What is being asked
Retype the entries exactly; omit all pictures.

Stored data
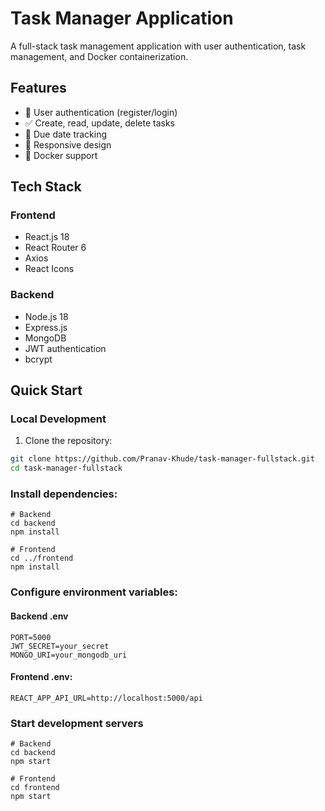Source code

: # Task Manager Application

A full-stack task management application with user authentication, task management, and Docker containerization.

## Features
- 🔐 User authentication (register/login)
- ✅ Create, read, update, delete tasks
- 📅 Due date tracking
- 📱 Responsive design
- 🐳 Docker support

## Tech Stack
### Frontend
- React.js 18
- React Router 6
- Axios
- React Icons

### Backend
- Node.js 18
- Express.js
- MongoDB
- JWT authentication
- bcrypt

## Quick Start

### Local Development
1. Clone the repository:
```bash
git clone https://github.com/Pranav-Khude/task-manager-fullstack.git
cd task-manager-fullstack
```
### Install dependencies:
```
# Backend
cd backend
npm install

# Frontend
cd ../frontend
npm install
```
### Configure environment variables:
#### Backend .env
```
PORT=5000
JWT_SECRET=your_secret
MONGO_URI=your_mongodb_uri
```
#### Frontend .env:
```
REACT_APP_API_URL=http://localhost:5000/api
```
### Start development servers
```
# Backend
cd backend
npm start

# Frontend
cd frontend
npm start
```

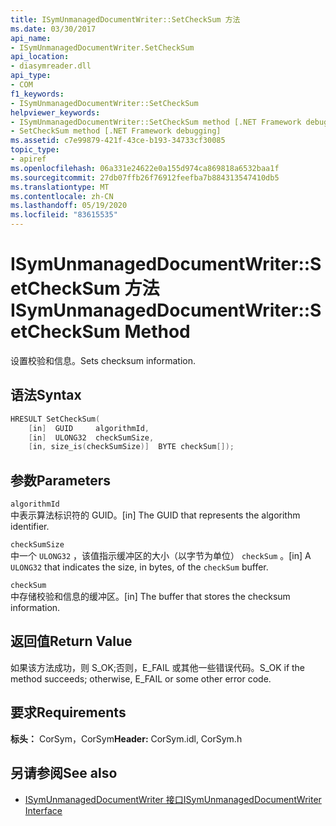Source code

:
```yaml
---
title: ISymUnmanagedDocumentWriter::SetCheckSum 方法
ms.date: 03/30/2017
api_name:
- ISymUnmanagedDocumentWriter.SetCheckSum
api_location:
- diasymreader.dll
api_type:
- COM
f1_keywords:
- ISymUnmanagedDocumentWriter::SetCheckSum
helpviewer_keywords:
- ISymUnmanagedDocumentWriter::SetCheckSum method [.NET Framework debugging]
- SetCheckSum method [.NET Framework debugging]
ms.assetid: c7e99879-421f-43ce-b193-34733cf30085
topic_type:
- apiref
ms.openlocfilehash: 06a331e24622e0a155d974ca869818a6532baa1f
ms.sourcegitcommit: 27db07ffb26f76912feefba7b884313547410db5
ms.translationtype: MT
ms.contentlocale: zh-CN
ms.lasthandoff: 05/19/2020
ms.locfileid: "83615535"
---
```

# <a name="isymunmanageddocumentwritersetchecksum-method"></a><span data-ttu-id="703a4-102">ISymUnmanagedDocumentWriter::SetCheckSum 方法</span><span class="sxs-lookup"><span data-stu-id="703a4-102">ISymUnmanagedDocumentWriter::SetCheckSum Method</span></span>
<span data-ttu-id="703a4-103">设置校验和信息。</span><span class="sxs-lookup"><span data-stu-id="703a4-103">Sets checksum information.</span></span>  
  
## <a name="syntax"></a><span data-ttu-id="703a4-104">语法</span><span class="sxs-lookup"><span data-stu-id="703a4-104">Syntax</span></span>  
  
```cpp  
HRESULT SetCheckSum(  
    [in]  GUID     algorithmId,  
    [in]  ULONG32  checkSumSize,  
    [in, size_is(checkSumSize)]  BYTE checkSum[]);  
```  
  
## <a name="parameters"></a><span data-ttu-id="703a4-105">参数</span><span class="sxs-lookup"><span data-stu-id="703a4-105">Parameters</span></span>  
 `algorithmId`  
 <span data-ttu-id="703a4-106">中表示算法标识符的 GUID。</span><span class="sxs-lookup"><span data-stu-id="703a4-106">[in] The GUID that represents the algorithm identifier.</span></span>  
  
 `checkSumSize`  
 <span data-ttu-id="703a4-107">中一个 `ULONG32` ，该值指示缓冲区的大小（以字节为单位） `checkSum` 。</span><span class="sxs-lookup"><span data-stu-id="703a4-107">[in] A `ULONG32` that indicates the size, in bytes, of the `checkSum` buffer.</span></span>  
  
 `checkSum`  
 <span data-ttu-id="703a4-108">中存储校验和信息的缓冲区。</span><span class="sxs-lookup"><span data-stu-id="703a4-108">[in] The buffer that stores the checksum information.</span></span>  
  
## <a name="return-value"></a><span data-ttu-id="703a4-109">返回值</span><span class="sxs-lookup"><span data-stu-id="703a4-109">Return Value</span></span>  
 <span data-ttu-id="703a4-110">如果该方法成功，则 S_OK;否则，E_FAIL 或其他一些错误代码。</span><span class="sxs-lookup"><span data-stu-id="703a4-110">S_OK if the method succeeds; otherwise, E_FAIL or some other error code.</span></span>  
  
## <a name="requirements"></a><span data-ttu-id="703a4-111">要求</span><span class="sxs-lookup"><span data-stu-id="703a4-111">Requirements</span></span>  
 <span data-ttu-id="703a4-112">**标头：** CorSym，CorSym</span><span class="sxs-lookup"><span data-stu-id="703a4-112">**Header:** CorSym.idl, CorSym.h</span></span>  
  
## <a name="see-also"></a><span data-ttu-id="703a4-113">另请参阅</span><span class="sxs-lookup"><span data-stu-id="703a4-113">See also</span></span>

- [<span data-ttu-id="703a4-114">ISymUnmanagedDocumentWriter 接口</span><span class="sxs-lookup"><span data-stu-id="703a4-114">ISymUnmanagedDocumentWriter Interface</span></span>](isymunmanageddocumentwriter-interface.md)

Result of the exercise
Source code

: # Task Manager Application

A full-stack task management application with user authentication, task management, and Docker containerization.

## Features
- 🔐 User authentication (register/login)
- ✅ Create, read, update, delete tasks
- 📅 Due date tracking
- 📱 Responsive design
- 🐳 Docker support

## Tech Stack
### Frontend
- React.js 18
- React Router 6
- Axios
- React Icons

### Backend
- Node.js 18
- Express.js
- MongoDB
- JWT authentication
- bcrypt

## Quick Start

### Local Development
1. Clone the repository:
```bash
git clone https://github.com/Pranav-Khude/task-manager-fullstack.git
cd task-manager-fullstack
```
### Install dependencies:
```
# Backend
cd backend
npm install

# Frontend
cd ../frontend
npm install
```
### Configure environment variables:
#### Backend .env
```
PORT=5000
JWT_SECRET=your_secret
MONGO_URI=your_mongodb_uri
```
#### Frontend .env:
```
REACT_APP_API_URL=http://localhost:5000/api
```
### Start development servers
```
# Backend
cd backend
npm start

# Frontend
cd frontend
npm start
```

Source code

:
```yaml
---
title: ISymUnmanagedDocumentWriter::SetCheckSum 方法
ms.date: 03/30/2017
api_name:
- ISymUnmanagedDocumentWriter.SetCheckSum
api_location:
- diasymreader.dll
api_type:
- COM
f1_keywords:
- ISymUnmanagedDocumentWriter::SetCheckSum
helpviewer_keywords:
- ISymUnmanagedDocumentWriter::SetCheckSum method [.NET Framework debugging]
- SetCheckSum method [.NET Framework debugging]
ms.assetid: c7e99879-421f-43ce-b193-34733cf30085
topic_type:
- apiref
ms.openlocfilehash: 06a331e24622e0a155d974ca869818a6532baa1f
ms.sourcegitcommit: 27db07ffb26f76912feefba7b884313547410db5
ms.translationtype: MT
ms.contentlocale: zh-CN
ms.lasthandoff: 05/19/2020
ms.locfileid: "83615535"
---
```

# <a name="isymunmanageddocumentwritersetchecksum-method"></a><span data-ttu-id="703a4-102">ISymUnmanagedDocumentWriter::SetCheckSum 方法</span><span class="sxs-lookup"><span data-stu-id="703a4-102">ISymUnmanagedDocumentWriter::SetCheckSum Method</span></span>
<span data-ttu-id="703a4-103">设置校验和信息。</span><span class="sxs-lookup"><span data-stu-id="703a4-103">Sets checksum information.</span></span>  
  
## <a name="syntax"></a><span data-ttu-id="703a4-104">语法</span><span class="sxs-lookup"><span data-stu-id="703a4-104">Syntax</span></span>  
  
```cpp  
HRESULT SetCheckSum(  
    [in]  GUID     algorithmId,  
    [in]  ULONG32  checkSumSize,  
    [in, size_is(checkSumSize)]  BYTE checkSum[]);  
```  
  
## <a name="parameters"></a><span data-ttu-id="703a4-105">参数</span><span class="sxs-lookup"><span data-stu-id="703a4-105">Parameters</span></span>  
 `algorithmId`  
 <span data-ttu-id="703a4-106">中表示算法标识符的 GUID。</span><span class="sxs-lookup"><span data-stu-id="703a4-106">[in] The GUID that represents the algorithm identifier.</span></span>  
  
 `checkSumSize`  
 <span data-ttu-id="703a4-107">中一个 `ULONG32` ，该值指示缓冲区的大小（以字节为单位） `checkSum` 。</span><span class="sxs-lookup"><span data-stu-id="703a4-107">[in] A `ULONG32` that indicates the size, in bytes, of the `checkSum` buffer.</span></span>  
  
 `checkSum`  
 <span data-ttu-id="703a4-108">中存储校验和信息的缓冲区。</span><span class="sxs-lookup"><span data-stu-id="703a4-108">[in] The buffer that stores the checksum information.</span></span>  
  
## <a name="return-value"></a><span data-ttu-id="703a4-109">返回值</span><span class="sxs-lookup"><span data-stu-id="703a4-109">Return Value</span></span>  
 <span data-ttu-id="703a4-110">如果该方法成功，则 S_OK;否则，E_FAIL 或其他一些错误代码。</span><span class="sxs-lookup"><span data-stu-id="703a4-110">S_OK if the method succeeds; otherwise, E_FAIL or some other error code.</span></span>  
  
## <a name="requirements"></a><span data-ttu-id="703a4-111">要求</span><span class="sxs-lookup"><span data-stu-id="703a4-111">Requirements</span></span>  
 <span data-ttu-id="703a4-112">**标头：** CorSym，CorSym</span><span class="sxs-lookup"><span data-stu-id="703a4-112">**Header:** CorSym.idl, CorSym.h</span></span>  
  
## <a name="see-also"></a><span data-ttu-id="703a4-113">另请参阅</span><span class="sxs-lookup"><span data-stu-id="703a4-113">See also</span></span>

- [<span data-ttu-id="703a4-114">ISymUnmanagedDocumentWriter 接口</span><span class="sxs-lookup"><span data-stu-id="703a4-114">ISymUnmanagedDocumentWriter Interface</span></span>](isymunmanageddocumentwriter-interface.md)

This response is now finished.